## YOUR ASSIGNMENT
Using the entries that follow, write out the line containing "- Participated in", the line containing "- Monitored Salt Minion health using Zabbix.", and every line between them, exactly and nothing else.

## RECORD EXTRACTS

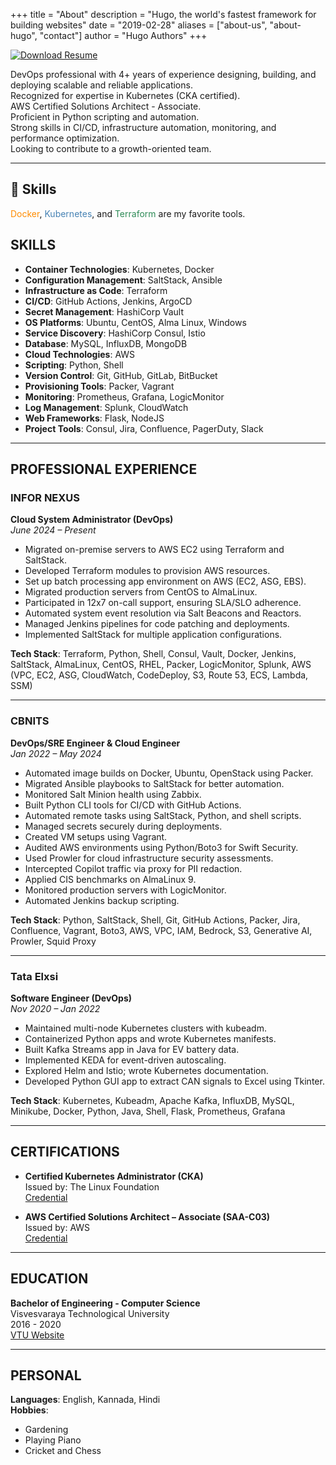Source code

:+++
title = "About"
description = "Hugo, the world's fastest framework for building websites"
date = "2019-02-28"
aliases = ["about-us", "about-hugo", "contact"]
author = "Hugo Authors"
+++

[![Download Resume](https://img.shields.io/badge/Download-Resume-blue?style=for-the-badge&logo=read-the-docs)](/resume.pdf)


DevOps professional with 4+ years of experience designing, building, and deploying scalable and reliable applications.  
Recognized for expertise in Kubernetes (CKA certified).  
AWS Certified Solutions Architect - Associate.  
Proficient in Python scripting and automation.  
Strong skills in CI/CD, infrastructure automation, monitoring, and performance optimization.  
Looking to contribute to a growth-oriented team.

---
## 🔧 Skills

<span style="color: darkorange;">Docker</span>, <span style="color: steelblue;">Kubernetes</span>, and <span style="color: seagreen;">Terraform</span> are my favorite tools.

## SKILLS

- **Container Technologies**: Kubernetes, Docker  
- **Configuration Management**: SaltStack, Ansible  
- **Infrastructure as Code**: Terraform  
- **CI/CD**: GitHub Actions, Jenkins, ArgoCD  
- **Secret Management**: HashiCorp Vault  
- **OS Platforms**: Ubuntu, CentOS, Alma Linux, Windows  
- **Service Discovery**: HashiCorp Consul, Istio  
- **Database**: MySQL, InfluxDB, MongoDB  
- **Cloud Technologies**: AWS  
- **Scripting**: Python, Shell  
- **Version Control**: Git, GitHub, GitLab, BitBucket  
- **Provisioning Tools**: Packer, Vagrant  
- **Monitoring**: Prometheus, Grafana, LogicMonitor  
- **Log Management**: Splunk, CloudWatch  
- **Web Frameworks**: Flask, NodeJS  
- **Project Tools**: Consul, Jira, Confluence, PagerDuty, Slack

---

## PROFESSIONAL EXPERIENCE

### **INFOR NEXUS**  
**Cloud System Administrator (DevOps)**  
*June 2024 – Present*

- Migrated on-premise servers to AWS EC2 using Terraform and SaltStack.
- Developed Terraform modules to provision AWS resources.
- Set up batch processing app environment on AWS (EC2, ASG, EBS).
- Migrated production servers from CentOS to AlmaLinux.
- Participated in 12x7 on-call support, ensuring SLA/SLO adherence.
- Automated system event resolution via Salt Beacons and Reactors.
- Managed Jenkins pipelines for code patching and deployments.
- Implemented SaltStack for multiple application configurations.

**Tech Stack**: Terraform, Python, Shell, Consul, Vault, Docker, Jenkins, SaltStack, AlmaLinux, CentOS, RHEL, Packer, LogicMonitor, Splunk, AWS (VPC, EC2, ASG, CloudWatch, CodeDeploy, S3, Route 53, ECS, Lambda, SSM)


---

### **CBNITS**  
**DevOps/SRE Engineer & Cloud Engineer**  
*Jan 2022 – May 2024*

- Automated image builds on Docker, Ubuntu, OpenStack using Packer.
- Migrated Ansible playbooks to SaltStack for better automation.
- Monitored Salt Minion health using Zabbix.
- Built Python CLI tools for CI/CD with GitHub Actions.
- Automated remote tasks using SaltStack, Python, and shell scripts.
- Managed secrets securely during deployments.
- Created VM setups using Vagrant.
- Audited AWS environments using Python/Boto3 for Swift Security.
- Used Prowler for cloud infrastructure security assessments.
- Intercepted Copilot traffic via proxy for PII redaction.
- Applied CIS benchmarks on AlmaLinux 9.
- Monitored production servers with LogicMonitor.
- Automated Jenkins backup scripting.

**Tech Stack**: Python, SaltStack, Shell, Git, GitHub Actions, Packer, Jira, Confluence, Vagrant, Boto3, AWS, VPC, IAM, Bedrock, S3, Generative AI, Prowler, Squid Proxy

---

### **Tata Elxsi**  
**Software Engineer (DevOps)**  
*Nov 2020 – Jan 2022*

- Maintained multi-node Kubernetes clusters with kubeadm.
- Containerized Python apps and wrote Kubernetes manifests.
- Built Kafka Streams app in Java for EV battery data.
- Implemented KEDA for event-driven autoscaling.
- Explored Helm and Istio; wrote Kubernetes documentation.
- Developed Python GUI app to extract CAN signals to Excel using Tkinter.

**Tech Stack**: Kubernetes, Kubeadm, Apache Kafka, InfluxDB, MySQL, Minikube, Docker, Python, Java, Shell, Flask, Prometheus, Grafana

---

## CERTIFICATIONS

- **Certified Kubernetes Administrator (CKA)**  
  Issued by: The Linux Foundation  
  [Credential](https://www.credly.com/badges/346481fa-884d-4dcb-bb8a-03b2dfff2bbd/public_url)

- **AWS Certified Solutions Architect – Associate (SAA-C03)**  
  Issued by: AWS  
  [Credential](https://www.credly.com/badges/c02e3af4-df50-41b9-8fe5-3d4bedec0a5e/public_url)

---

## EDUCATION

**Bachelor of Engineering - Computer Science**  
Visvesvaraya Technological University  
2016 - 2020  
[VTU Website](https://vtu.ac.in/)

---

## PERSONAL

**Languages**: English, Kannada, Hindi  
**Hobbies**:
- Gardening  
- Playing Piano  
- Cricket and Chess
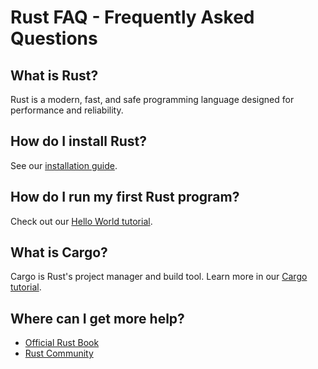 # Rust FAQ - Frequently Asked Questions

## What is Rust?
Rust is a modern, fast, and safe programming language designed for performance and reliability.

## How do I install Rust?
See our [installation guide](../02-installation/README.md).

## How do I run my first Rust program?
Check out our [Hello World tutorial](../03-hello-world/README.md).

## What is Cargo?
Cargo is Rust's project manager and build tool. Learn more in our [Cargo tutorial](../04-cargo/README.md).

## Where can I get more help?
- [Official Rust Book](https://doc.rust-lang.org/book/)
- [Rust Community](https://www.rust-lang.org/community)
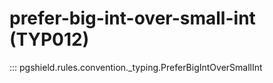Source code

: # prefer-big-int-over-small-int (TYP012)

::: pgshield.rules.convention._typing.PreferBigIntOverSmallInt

## EXERCISE OUTPUT
- Participated in 12x7 on-call support, ensuring SLA/SLO adherence.
- Automated system event resolution via Salt Beacons and Reactors.
- Managed Jenkins pipelines for code patching and deployments.
- Implemented SaltStack for multiple application configurations.

**Tech Stack**: Terraform, Python, Shell, Consul, Vault, Docker, Jenkins, SaltStack, AlmaLinux, CentOS, RHEL, Packer, LogicMonitor, Splunk, AWS (VPC, EC2, ASG, CloudWatch, CodeDeploy, S3, Route 53, ECS, Lambda, SSM)


---

### **CBNITS**  
**DevOps/SRE Engineer & Cloud Engineer**  
*Jan 2022 – May 2024*

- Automated image builds on Docker, Ubuntu, OpenStack using Packer.
- Migrated Ansible playbooks to SaltStack for better automation.
- Monitored Salt Minion health using Zabbix.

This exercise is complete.